A cruise ship carrying descendants of some of the people who died on the Titanic set sail from a British port Sunday to retrace the doomed liner's route on its maiden voyage 100 years ago.
The Titanic Memorial Cruise is carrying 1,309 passengers, the same number as were on the White Star ship, and departed from Southampton docks in southern England.
Many turned up to board the MS Balmoral in period Edwardian costumes, with some as first class passengers, others as steerage travellers and some as crew.
As part of the 12-night voyage, the cruise will also stop at the location in the Atlantic Ocean where the original ship hit an iceberg and sank on April 15, 1912, and those on board will hold a memorial service.
"It is still quite unbelievable what happened that night," said Jane Allen, who was travelling on the memorial cruise with her husband Frank.
She said her great aunt and uncle left on the Titanic on their honeymoon. The aunt survived aboard one of the lifeboats, but her uncle stayed on board and was among the more than 1,500 people who died.
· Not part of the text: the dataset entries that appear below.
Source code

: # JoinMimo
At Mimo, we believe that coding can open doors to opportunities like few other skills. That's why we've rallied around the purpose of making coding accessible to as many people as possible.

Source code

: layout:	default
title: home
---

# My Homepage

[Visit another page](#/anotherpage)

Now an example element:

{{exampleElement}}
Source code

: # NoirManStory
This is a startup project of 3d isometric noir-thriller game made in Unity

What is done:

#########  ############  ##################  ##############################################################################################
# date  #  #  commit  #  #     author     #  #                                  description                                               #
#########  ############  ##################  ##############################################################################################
Around 50 of those on board were related to Titanic victims, organisers said.
Passenger Graham Free, 37, was dressed as a Edwardian gentleman but said he did not think the cruise was exploiting the tragedy.
"I have been a fan of the Titanic since I was nine years old and this cruise is the closest you are going to get to it," he said.
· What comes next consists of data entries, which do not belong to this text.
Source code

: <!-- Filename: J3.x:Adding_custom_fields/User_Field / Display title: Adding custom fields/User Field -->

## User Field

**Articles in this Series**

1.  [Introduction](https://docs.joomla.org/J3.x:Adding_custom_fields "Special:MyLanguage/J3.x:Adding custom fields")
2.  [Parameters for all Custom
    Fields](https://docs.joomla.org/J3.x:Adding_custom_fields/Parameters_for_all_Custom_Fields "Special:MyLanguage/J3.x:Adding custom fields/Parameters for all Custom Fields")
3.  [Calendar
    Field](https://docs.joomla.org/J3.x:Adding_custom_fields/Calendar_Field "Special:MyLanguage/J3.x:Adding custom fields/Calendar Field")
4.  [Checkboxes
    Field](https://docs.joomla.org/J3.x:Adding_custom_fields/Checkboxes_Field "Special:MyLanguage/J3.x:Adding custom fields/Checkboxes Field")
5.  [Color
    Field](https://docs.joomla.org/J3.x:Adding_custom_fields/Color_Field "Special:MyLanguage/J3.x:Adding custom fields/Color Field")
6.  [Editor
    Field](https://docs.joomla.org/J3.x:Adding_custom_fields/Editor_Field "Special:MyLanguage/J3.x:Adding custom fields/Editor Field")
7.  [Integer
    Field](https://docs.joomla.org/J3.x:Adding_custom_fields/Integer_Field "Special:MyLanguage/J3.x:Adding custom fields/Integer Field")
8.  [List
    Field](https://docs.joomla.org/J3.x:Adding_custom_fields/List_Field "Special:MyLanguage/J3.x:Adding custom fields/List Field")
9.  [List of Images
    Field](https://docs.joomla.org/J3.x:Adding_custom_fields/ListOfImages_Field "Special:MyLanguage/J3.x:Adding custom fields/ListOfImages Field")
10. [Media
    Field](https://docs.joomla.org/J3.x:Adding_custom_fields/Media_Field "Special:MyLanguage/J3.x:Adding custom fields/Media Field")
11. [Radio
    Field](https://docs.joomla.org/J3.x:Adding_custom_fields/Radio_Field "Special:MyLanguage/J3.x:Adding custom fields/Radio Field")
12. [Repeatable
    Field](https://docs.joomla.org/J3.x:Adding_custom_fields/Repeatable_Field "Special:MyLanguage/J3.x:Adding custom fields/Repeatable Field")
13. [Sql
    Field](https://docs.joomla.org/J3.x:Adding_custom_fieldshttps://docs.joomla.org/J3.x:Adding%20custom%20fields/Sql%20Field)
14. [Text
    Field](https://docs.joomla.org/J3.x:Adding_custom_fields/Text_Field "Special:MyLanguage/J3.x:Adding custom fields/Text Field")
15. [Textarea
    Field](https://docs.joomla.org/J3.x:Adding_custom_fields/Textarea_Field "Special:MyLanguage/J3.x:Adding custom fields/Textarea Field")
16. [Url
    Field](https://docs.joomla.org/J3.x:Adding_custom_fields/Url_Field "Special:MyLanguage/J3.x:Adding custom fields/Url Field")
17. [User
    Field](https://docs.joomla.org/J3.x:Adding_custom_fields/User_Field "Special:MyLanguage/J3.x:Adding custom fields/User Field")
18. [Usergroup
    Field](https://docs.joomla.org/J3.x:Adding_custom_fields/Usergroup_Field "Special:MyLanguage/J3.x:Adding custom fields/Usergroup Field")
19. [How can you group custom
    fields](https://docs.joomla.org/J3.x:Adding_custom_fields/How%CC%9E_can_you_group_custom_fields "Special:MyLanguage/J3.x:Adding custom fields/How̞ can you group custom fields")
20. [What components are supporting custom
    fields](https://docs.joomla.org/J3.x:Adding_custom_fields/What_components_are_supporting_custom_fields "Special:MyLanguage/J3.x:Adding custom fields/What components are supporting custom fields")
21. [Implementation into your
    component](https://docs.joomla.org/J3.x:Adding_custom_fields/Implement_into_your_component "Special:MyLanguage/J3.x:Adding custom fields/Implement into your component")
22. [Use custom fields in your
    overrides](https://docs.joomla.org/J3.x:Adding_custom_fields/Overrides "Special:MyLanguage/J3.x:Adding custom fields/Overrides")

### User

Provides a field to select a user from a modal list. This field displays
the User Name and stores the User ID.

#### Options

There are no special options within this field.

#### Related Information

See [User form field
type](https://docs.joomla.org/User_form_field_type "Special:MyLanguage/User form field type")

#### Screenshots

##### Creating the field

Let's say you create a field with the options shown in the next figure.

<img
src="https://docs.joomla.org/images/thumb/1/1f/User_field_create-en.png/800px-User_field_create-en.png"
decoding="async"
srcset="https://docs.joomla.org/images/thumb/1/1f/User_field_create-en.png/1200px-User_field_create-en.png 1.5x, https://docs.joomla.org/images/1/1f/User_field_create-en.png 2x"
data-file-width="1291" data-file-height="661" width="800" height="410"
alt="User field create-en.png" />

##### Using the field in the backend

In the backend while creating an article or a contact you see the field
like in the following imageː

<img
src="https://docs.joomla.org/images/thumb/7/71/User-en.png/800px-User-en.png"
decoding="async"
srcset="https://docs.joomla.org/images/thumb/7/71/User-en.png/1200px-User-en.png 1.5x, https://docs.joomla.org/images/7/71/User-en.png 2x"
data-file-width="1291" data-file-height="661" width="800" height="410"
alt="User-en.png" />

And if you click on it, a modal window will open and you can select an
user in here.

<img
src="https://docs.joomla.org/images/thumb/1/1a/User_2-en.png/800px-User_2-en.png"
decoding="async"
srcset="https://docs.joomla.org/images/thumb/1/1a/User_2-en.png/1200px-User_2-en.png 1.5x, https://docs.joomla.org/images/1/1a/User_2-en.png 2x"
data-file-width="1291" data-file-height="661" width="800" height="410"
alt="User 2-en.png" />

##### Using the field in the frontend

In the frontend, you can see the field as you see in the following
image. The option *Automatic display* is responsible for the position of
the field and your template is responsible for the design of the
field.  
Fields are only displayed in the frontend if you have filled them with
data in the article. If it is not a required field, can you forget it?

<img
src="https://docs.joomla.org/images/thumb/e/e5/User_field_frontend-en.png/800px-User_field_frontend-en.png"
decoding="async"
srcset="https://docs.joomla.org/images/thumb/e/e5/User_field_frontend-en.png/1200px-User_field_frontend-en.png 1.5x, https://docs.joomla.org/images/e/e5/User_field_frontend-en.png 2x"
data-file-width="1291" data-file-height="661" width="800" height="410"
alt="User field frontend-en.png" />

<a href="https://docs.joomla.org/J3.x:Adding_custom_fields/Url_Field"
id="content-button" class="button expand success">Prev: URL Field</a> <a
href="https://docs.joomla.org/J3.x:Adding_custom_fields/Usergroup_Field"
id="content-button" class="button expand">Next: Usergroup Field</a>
"We are not here to mock. We are here to enjoy and remember those who were unfortunately lost. I think it's going to be emotional when we get above the wreck site and have the service."
Organisers are trying to recreate the experience of travelling on the Titanic -- albeit safely this time -- with food from the original menus and a band from Belgium to play period music.
The band is in honour of the musicians who played on the Titanic as it sank beneath the waves with the loss of 1,514 lives.
People from 28 different countries booked places on the voyage, which cost between £2,799 and £5,995 ($4,441/3,390 euros and $9,512/7,261 euros) per person.
However the Balmoral had to leave two days earlier than the Titanic did as it cannot steam as fast.
Cruise organiser Miles Morgan said it was a "very, very special cruise", especially for the relatives of those who died.
"This cruise has been five years in the making and every step of the way we have sought to make it authentic to the era and a sympathetic memorial to the passengers and crew who lost their lives," he said.
The boat will also stop at Cherbourg in France and Cobh in Ireland, just as the Titanic did.
Carmel Bradburn, 55, who is originally from Manchester in northwest England but now lives in Australia, said she was "fanatical about the Titanic."
"It's an amazing story and I have been reading about it but I'm not so keen on the film. Just think we are doing this 100 years later," she said.
Her partner Andreas Storic, 51, added: "I don't think the cruise is morbid. It's like saying Gallipoli is morbid or commemorating the war. Remembering those who died is not morbid."
A second cruise from New York is due to meet up with the British ship over the wreck site.